▶ _Required action_
Your task is to give the data again, exactly, with every line intact.

Dataset entries
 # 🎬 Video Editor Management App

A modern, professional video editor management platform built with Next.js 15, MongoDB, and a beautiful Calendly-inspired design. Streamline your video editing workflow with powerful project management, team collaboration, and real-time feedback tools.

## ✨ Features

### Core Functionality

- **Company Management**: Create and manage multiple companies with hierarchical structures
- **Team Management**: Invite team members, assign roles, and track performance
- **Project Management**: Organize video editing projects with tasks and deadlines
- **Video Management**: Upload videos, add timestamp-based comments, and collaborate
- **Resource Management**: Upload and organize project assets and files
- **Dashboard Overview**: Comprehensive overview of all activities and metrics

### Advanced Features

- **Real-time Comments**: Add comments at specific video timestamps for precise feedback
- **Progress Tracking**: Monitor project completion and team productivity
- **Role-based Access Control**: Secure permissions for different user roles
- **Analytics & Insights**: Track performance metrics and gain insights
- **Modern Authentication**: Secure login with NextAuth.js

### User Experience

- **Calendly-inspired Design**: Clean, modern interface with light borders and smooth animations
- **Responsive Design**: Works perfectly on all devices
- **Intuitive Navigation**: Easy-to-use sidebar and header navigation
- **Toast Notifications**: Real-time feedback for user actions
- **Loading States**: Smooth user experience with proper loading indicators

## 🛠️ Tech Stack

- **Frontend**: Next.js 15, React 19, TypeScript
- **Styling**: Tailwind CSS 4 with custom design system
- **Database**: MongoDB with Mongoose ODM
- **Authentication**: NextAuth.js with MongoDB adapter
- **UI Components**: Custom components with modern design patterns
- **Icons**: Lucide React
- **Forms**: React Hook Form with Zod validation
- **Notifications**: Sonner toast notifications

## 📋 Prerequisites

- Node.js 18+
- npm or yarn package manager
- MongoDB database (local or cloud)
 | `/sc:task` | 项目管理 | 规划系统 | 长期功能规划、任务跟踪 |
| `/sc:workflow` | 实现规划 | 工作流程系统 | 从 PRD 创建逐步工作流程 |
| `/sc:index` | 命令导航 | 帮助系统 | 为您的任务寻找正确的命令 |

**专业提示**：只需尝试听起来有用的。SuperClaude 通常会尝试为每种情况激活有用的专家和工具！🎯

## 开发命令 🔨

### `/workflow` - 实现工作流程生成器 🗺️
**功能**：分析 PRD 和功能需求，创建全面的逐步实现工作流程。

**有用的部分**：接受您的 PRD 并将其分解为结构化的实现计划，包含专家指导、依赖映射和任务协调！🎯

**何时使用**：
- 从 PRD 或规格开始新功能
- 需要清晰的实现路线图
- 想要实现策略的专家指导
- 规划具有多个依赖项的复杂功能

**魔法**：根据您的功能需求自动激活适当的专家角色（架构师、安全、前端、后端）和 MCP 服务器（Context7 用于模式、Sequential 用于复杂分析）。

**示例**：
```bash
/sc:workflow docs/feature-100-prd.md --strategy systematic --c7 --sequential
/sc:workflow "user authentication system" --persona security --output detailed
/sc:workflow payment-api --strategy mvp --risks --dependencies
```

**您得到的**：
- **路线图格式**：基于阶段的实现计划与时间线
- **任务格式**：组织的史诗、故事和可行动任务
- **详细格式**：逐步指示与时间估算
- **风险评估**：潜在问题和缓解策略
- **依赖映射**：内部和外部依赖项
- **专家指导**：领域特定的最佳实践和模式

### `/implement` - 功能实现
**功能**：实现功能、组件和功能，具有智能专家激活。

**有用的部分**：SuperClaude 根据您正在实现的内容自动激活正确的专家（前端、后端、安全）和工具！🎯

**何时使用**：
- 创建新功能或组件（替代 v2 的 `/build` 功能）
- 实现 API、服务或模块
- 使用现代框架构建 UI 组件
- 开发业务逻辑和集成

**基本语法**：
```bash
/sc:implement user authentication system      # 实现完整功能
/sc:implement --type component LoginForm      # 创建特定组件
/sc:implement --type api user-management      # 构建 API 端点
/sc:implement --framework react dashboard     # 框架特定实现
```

▶ _Answer section_
 # 🎬 Video Editor Management App

A modern, professional video editor management platform built with Next.js 15, MongoDB, and a beautiful Calendly-inspired design. Streamline your video editing workflow with powerful project management, team collaboration, and real-time feedback tools.

## ✨ Features

### Core Functionality

- **Company Management**: Create and manage multiple companies with hierarchical structures
- **Team Management**: Invite team members, assign roles, and track performance
- **Project Management**: Organize video editing projects with tasks and deadlines
- **Video Management**: Upload videos, add timestamp-based comments, and collaborate
- **Resource Management**: Upload and organize project assets and files
- **Dashboard Overview**: Comprehensive overview of all activities and metrics

### Advanced Features

- **Real-time Comments**: Add comments at specific video timestamps for precise feedback
- **Progress Tracking**: Monitor project completion and team productivity
- **Role-based Access Control**: Secure permissions for different user roles
- **Analytics & Insights**: Track performance metrics and gain insights
- **Modern Authentication**: Secure login with NextAuth.js

### User Experience

- **Calendly-inspired Design**: Clean, modern interface with light borders and smooth animations
- **Responsive Design**: Works perfectly on all devices
- **Intuitive Navigation**: Easy-to-use sidebar and header navigation
- **Toast Notifications**: Real-time feedback for user actions
- **Loading States**: Smooth user experience with proper loading indicators

## 🛠️ Tech Stack

- **Frontend**: Next.js 15, React 19, TypeScript
- **Styling**: Tailwind CSS 4 with custom design system
- **Database**: MongoDB with Mongoose ODM
- **Authentication**: NextAuth.js with MongoDB adapter
- **UI Components**: Custom components with modern design patterns
- **Icons**: Lucide React
- **Forms**: React Hook Form with Zod validation
- **Notifications**: Sonner toast notifications

## 📋 Prerequisites

- Node.js 18+
- npm or yarn package manager
- MongoDB database (local or cloud)
 | `/sc:task` | 项目管理 | 规划系统 | 长期功能规划、任务跟踪 |
| `/sc:workflow` | 实现规划 | 工作流程系统 | 从 PRD 创建逐步工作流程 |
| `/sc:index` | 命令导航 | 帮助系统 | 为您的任务寻找正确的命令 |

**专业提示**：只需尝试听起来有用的。SuperClaude 通常会尝试为每种情况激活有用的专家和工具！🎯

## 开发命令 🔨

### `/workflow` - 实现工作流程生成器 🗺️
**功能**：分析 PRD 和功能需求，创建全面的逐步实现工作流程。

**有用的部分**：接受您的 PRD 并将其分解为结构化的实现计划，包含专家指导、依赖映射和任务协调！🎯

**何时使用**：
- 从 PRD 或规格开始新功能
- 需要清晰的实现路线图
- 想要实现策略的专家指导
- 规划具有多个依赖项的复杂功能

**魔法**：根据您的功能需求自动激活适当的专家角色（架构师、安全、前端、后端）和 MCP 服务器（Context7 用于模式、Sequential 用于复杂分析）。

**示例**：
```bash
/sc:workflow docs/feature-100-prd.md --strategy systematic --c7 --sequential
/sc:workflow "user authentication system" --persona security --output detailed
/sc:workflow payment-api --strategy mvp --risks --dependencies
```

**您得到的**：
- **路线图格式**：基于阶段的实现计划与时间线
- **任务格式**：组织的史诗、故事和可行动任务
- **详细格式**：逐步指示与时间估算
- **风险评估**：潜在问题和缓解策略
- **依赖映射**：内部和外部依赖项
- **专家指导**：领域特定的最佳实践和模式

### `/implement` - 功能实现
**功能**：实现功能、组件和功能，具有智能专家激活。

**有用的部分**：SuperClaude 根据您正在实现的内容自动激活正确的专家（前端、后端、安全）和工具！🎯

**何时使用**：
- 创建新功能或组件（替代 v2 的 `/build` 功能）
- 实现 API、服务或模块
- 使用现代框架构建 UI 组件
- 开发业务逻辑和集成

**基本语法**：
```bash
/sc:implement user authentication system      # 实现完整功能
/sc:implement --type component LoginForm      # 创建特定组件
/sc:implement --type api user-management      # 构建 API 端点
/sc:implement --framework react dashboard     # 框架特定实现
```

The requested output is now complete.